+++ Given data +++
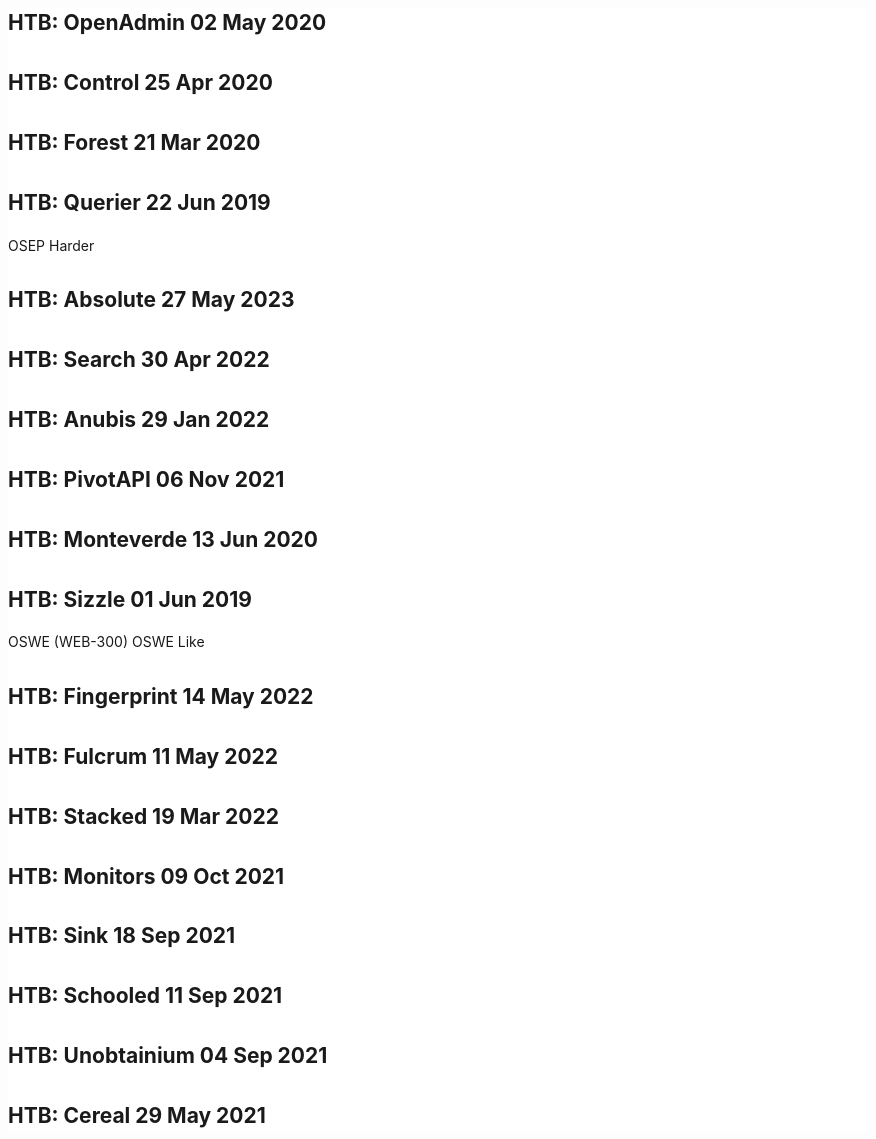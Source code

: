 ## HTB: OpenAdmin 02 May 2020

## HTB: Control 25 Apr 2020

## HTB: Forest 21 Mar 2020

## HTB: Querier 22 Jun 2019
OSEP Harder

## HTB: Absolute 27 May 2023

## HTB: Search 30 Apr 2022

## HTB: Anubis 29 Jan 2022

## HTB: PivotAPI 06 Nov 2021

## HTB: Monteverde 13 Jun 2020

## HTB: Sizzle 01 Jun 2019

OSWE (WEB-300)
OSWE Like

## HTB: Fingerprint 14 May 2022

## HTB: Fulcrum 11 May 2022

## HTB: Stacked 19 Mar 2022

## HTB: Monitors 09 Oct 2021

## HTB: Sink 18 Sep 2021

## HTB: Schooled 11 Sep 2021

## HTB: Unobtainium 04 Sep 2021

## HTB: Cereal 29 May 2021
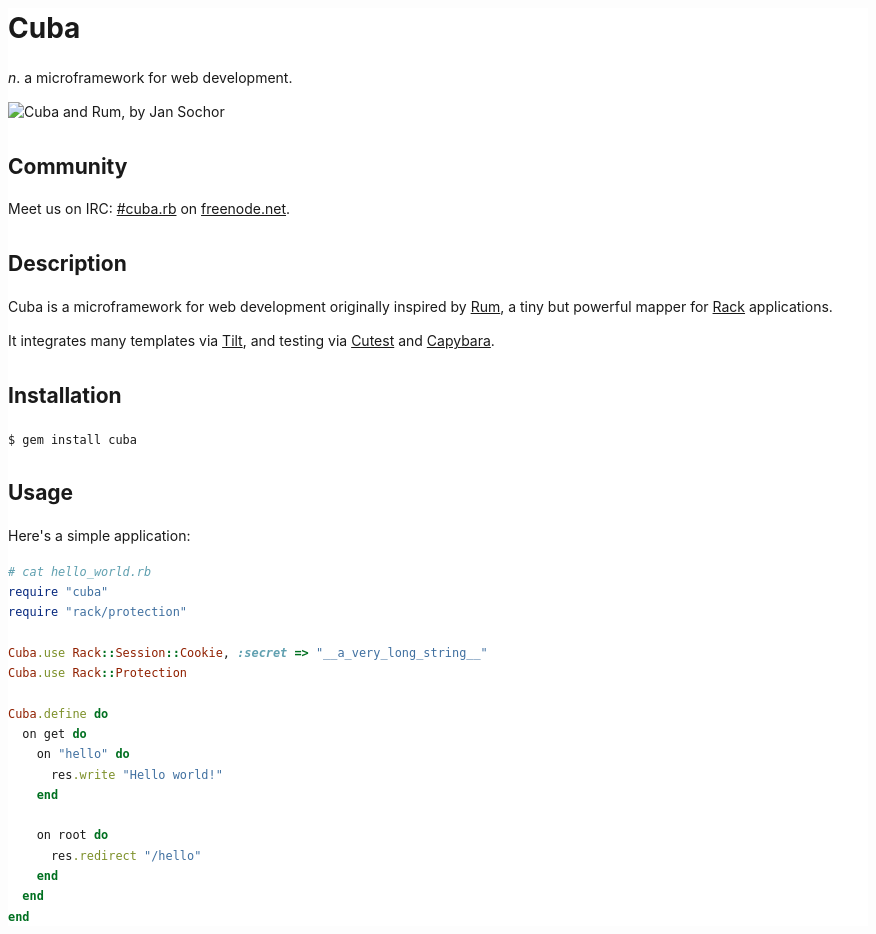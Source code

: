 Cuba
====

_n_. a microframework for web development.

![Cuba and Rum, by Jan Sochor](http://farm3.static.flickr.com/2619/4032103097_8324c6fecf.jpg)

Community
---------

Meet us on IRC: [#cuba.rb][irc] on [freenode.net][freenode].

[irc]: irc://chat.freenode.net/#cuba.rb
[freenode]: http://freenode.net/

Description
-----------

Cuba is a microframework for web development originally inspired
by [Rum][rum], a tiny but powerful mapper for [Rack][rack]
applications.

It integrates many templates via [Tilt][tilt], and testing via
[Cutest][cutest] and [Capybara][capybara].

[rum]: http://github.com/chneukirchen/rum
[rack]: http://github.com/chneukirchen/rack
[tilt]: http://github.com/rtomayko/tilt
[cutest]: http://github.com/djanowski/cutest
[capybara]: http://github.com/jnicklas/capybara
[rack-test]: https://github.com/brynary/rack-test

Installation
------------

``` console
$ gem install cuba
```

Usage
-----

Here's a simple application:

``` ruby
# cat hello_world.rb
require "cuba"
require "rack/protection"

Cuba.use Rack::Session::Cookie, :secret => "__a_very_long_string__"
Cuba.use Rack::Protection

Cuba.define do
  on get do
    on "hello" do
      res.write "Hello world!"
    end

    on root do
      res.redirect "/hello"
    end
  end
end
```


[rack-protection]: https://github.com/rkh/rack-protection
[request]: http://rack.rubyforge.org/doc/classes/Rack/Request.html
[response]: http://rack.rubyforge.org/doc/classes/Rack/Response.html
+++
Task details –
Every line above holding the string "classes" should be listed.

Written answer –
[request]: http://rack.rubyforge.org/doc/classes/Rack/Request.html
[response]: http://rack.rubyforge.org/doc/classes/Rack/Response.html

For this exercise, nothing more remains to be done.